The Electronic Intifada, BBC'nin gizli tutmak için yüz binlerce dolar harcadığı bir rapora yirmi yılı aşkın bir süre sonra ulaştı.

09 Mart 2025 Pazar 23:22A+A-

Tim Llewellyn’in electronicintifada’da yayınlanan yazısı, Haksöz-Haber için tercüme edilmiştir.

 

2003 yılında İsrail'in, Birleşik Krallık'taki lobi gruplarının ve birçok etkili İngiliz dostunun baskısı altında kalan BBC, üst düzey bir haber yöneticisi olan Malcolm Balen'i, kurumun İsrail-Filistin çatışmasıyla ilgili haber ve güncel olay yayınlarını analiz etmesi ve İsrail karşıtı, Filistin yanlısı bir önyargı gösterip göstermediklerini değerlendirmesi için görevlendirdi.

Balen, BBC'nin 2003 yılının son altı ayındaki televizyon ve radyo yayınlarının yanı sıra ikinci intifadanın en yoğun olduğu 2004 yılının ilk aylarındaki internet yayınlarını da incelemiştir.

BBC, sonuçta ortaya çıkan 21,000 kelimelik raporu yayınlamadı ve bunu yapmamak için uzun bir kampanya yürüttü. İsrail'i destekleyenler, ‘Bilgi Edinme Özgürlüğü Yasası’ kapsamında raporun yayınlanması için başvuruda bulundular ancak 2010 yılında Temyiz Mahkemesi belgenin yayınlanmaması gerektiğine karar verdi. 2012 yılında Yüksek Mahkeme, Yasa kapsamında yapılan bir başka temyiz başvurusunu reddetti.

Şimdi belgeyi okudum, BBC dışında bunu yapan ilk gazeteci oldum.

Balen, belgede kasıtlı ya da sistematik bir önyargıya dair hiçbir kanıt bulamamıştır.
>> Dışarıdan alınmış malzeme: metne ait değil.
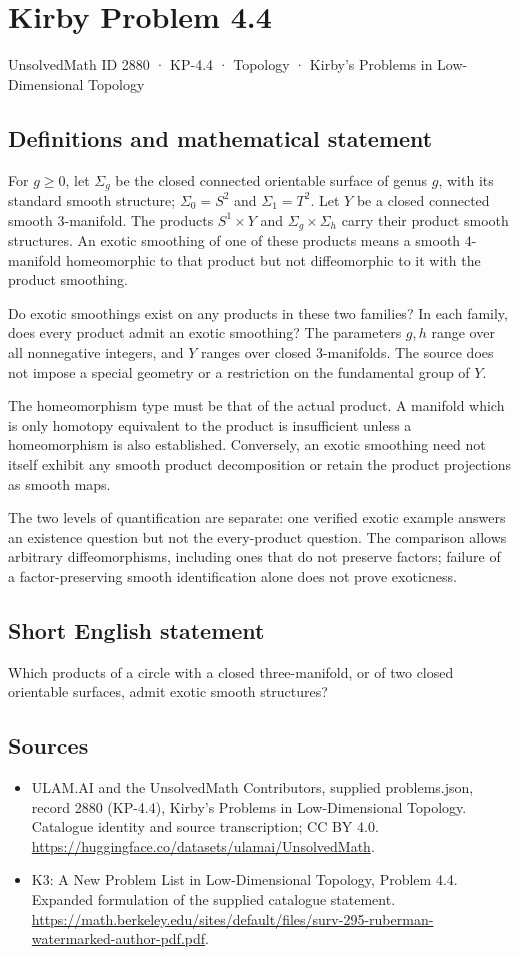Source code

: \documentclass[11pt,a4paper]{article}
\begin{document}
\section*{Kirby Problem 4.4}\label{2880}
{\small UnsolvedMath ID 2880 · KP-4.4 · Topology · Kirby's Problems in Low-Dimensional Topology}
\subsection{Definitions and mathematical statement}
For $g\ge0$, let $\Sigma_g$ be the closed connected orientable surface
of genus $g$, with its standard smooth structure; $\Sigma_0=S^2$ and
$\Sigma_1=T^2$. Let $Y$ be a closed connected smooth $3$-manifold.
The products $S^1\times Y$ and $\Sigma_g\times\Sigma_h$ carry their
product smooth structures. An exotic smoothing of one of these products
means a smooth $4$-manifold homeomorphic to that product but not
diffeomorphic to it with the product smoothing.

Do exotic smoothings exist on any products in these two families?
In each family, does every product admit an exotic smoothing? The
parameters $g,h$ range over all nonnegative integers, and $Y$ ranges
over closed $3$-manifolds. The source does not impose a special geometry
or a restriction on the fundamental group of $Y$.

The homeomorphism type must be that of the actual product. A manifold
which is only homotopy equivalent to the product is insufficient unless
a homeomorphism is also established. Conversely, an exotic smoothing
need not itself exhibit any smooth product decomposition or retain
the product projections as smooth maps.

The two levels of quantification are separate: one verified exotic
example answers an existence question but not the every-product
question. The comparison allows arbitrary diffeomorphisms, including
ones that do not preserve factors; failure of a factor-preserving
smooth identification alone does not prove exoticness.
\subsection{Short English statement}
Which products of a circle with a closed three-manifold, or of two closed orientable surfaces, admit exotic smooth structures?
\subsection{Sources}
\begin{itemize}
\item[S1] ULAM.AI and the UnsolvedMath Contributors, supplied problems.json, record 2880 (KP-4.4), Kirby's Problems in Low-Dimensional Topology. Catalogue identity and source transcription; CC BY 4.0.
\url{https://huggingface.co/datasets/ulamai/UnsolvedMath}.
\item[S2] K3: A New Problem List in Low-Dimensional Topology, Problem 4.4. Expanded formulation of the supplied catalogue statement.
\url{https://math.berkeley.edu/sites/default/files/surv-295-ruberman-watermarked-author-pdf.pdf}.
\end{itemize}
\end{document}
Özetle şunları söylüyor:

“Bu raporun İsrail yanlılarından gelen eleştirilerin ağırlığı altında hazırlandığının ve bazı açılardan bu eleştiriler tarafından şekillendirildiğinin bilincindeyim: onların eleştirileri Filistin yanlılarınınkinden daha doğru olduğu için değil, BBC'nin yayınlarını çevreleyen algı ikliminden onlar [İsrail yanlıları] sorumlu olduğu için.”

Balen'in “kasıtlı ya da sistematik bir önyargıya dair hiçbir kanıt bulamaması”, incelemesinin yayınlanması için büyük zaman ve enerji harcayan İsrail destekçilerini hayal kırıklığına uğratırken, BBC'nin incelemenin gizli kalması için verdiği mücadelede yaptığı yasal harcamalar 450.000 dolardan fazladır.
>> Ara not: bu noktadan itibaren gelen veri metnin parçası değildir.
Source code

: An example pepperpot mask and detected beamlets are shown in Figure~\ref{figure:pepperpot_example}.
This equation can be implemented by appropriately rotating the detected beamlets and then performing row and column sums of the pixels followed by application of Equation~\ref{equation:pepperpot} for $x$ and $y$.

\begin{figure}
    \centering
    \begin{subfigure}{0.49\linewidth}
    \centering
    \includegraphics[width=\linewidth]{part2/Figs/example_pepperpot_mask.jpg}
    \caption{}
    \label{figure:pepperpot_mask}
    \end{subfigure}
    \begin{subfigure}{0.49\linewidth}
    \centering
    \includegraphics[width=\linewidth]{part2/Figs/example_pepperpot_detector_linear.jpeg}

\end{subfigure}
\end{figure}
Balen'in Siyonist baskıya ilişkin sözleri, BBC'nin; “Gazze: Bir Savaş Bölgesinde Nasıl Hayatta Kalınır?” belgeselini panik içinde geri çekme kararı ışığında çok şeyi açıklıyor.

Ancak rapor çok daha ileri giderek, Balen'in raporundan bu yana geçen 20 yıl içinde BBC'nin devam eden, hatta artan İsrail yanlısı eğilimini çerçevelemeye yardımcı oluyor.

Ana noktalar

Ana noktalarını kaydetmek önemlidir. Bunlardan en önemlisi, çok önemli olan Ten O'Clock News'in “dikkat çekici bir şekilde analitik olmadığı” ve BBC TV haber programlarının genel olarak “son dönemdeki neden ve sonuçlar üzerinde daha derinlemesine düşünmesi gerektiğiydi.” Radyo 4 haberleri çok daha dengeli ve bilgilendirici bir yaklaşıma sahipti. İnternet üzerinden yapılan haberlere karşı sertti ve bunların çoğunun yanlış bilgilendirilmiş olduğunu düşünüyordu.
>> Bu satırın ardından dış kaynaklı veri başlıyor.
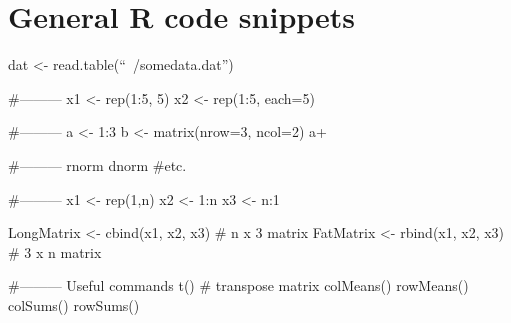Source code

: \section{General R code snippets}
\begin{code}
 dat <- read.table(``~/somedata.dat'')
 
 #---------
 x1 <- rep(1:5, 5)
 x2 <- rep(1:5, each=5)

 #---------
 a <- 1:3
 b <- matrix(nrow=3, ncol=2)
 a+
 
 #---------
 rnorm
 dnorm
 #etc.

 #---------
 x1 <- rep(1,n)
 x2 <- 1:n
 x3 <- n:1
 
 LongMatrix <- cbind(x1, x2, x3) # n x 3 matrix
 FatMatrix  <- rbind(x1, x2, x3) # 3 x n matrix
 
 #--------- Useful commands
 t() # transpose matrix
 colMeans()
 rowMeans()
 colSums()
 rowSums()
 \end{code}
Arap grupların, prestijli gece yarısı aktüalite programı Newsnight'ın çok az sayıda Arapla röportaj yaptığından şikâyet etmekte haklı olduklarını gösteren “bazı kanıtlar” olduğunu kabul ediyor.

Ancak Radio 4'teki (İngiltere'deki siyasi sınıfın uyandırma programı) sabah radyo programı Today'de İsrail'i eleştirenlerin, destekleyenlerden daha fazla olduğunu tespit etmiştir. Ancak bunun Filistin yanlısı bir sesin hâkim olduğu anlamına gelmediğini de ekliyor. Balen, önyargı ya da etki açısından yayınları ölçmek için kullanılan kafa sayma ve dakika sayma yöntemi hakkında şunları söylüyor: “Bu tür bir metodolojinin hayranı değilim.” (Olmamakta da haklı.)

“Çıkarılacak ders açık görünüyor” diyor Balen. “BBC'nin uzmanlığı varsa, ağırlığı olan muhabirlere güvenmelidir.”

Balen, bir Orta Doğu Editörü atanmasını tavsiye etti. Bu olaydan bir yıl sonra BBC Yönetim Kurulu, İsrail-Filistin çatışmasında tarafsızlık konusunda Balen'inkinden çok daha eleştirel bir rapor hazırladı ve tüm tarafların görüşlerini aldı.

Yöneticiler de aynı tavsiyede bulunmuşlardır. Diğer hususların yanı sıra BBC haberciliğinin İsrail ve Filistinliler arasındaki muazzam kaynak ve statü dengesizliğini yansıtmakta başarısız olduğunu da tespit etmişlerdir.

Jeremy Bowen, 2005 yılında Orta Doğu Editörü olarak atandı ve bana göre seçkin bir muhabir ve yorumcu oldu.

Ancak uzun yıllar boyunca İsrail lobisinin sayısız gözlemcisinin baskısı altında kalan tek bir sesti ve BBC haberlerinde giderek artan İsrail yanlısı görüşü perdeleme eğilimini tek başına durduramadı.

Bizim gibi insanlar

BBC'nin İsrail-Filistin haberleri 2025'te 2003'te olduğundan çok daha ağır bir eleştiri altında; zira İsrail lehine önyargılı olmasından ve Filistinlilerin mülksüzleştirilme, etnik temizlik ve baskı tarihini ya da İngiltere'nin bu konudaki tarihi sorumluluğunu düzenli olarak hatırlamamasından yakınanların BBC News'e yönelik eleştirel analizleri artık çok daha fazla.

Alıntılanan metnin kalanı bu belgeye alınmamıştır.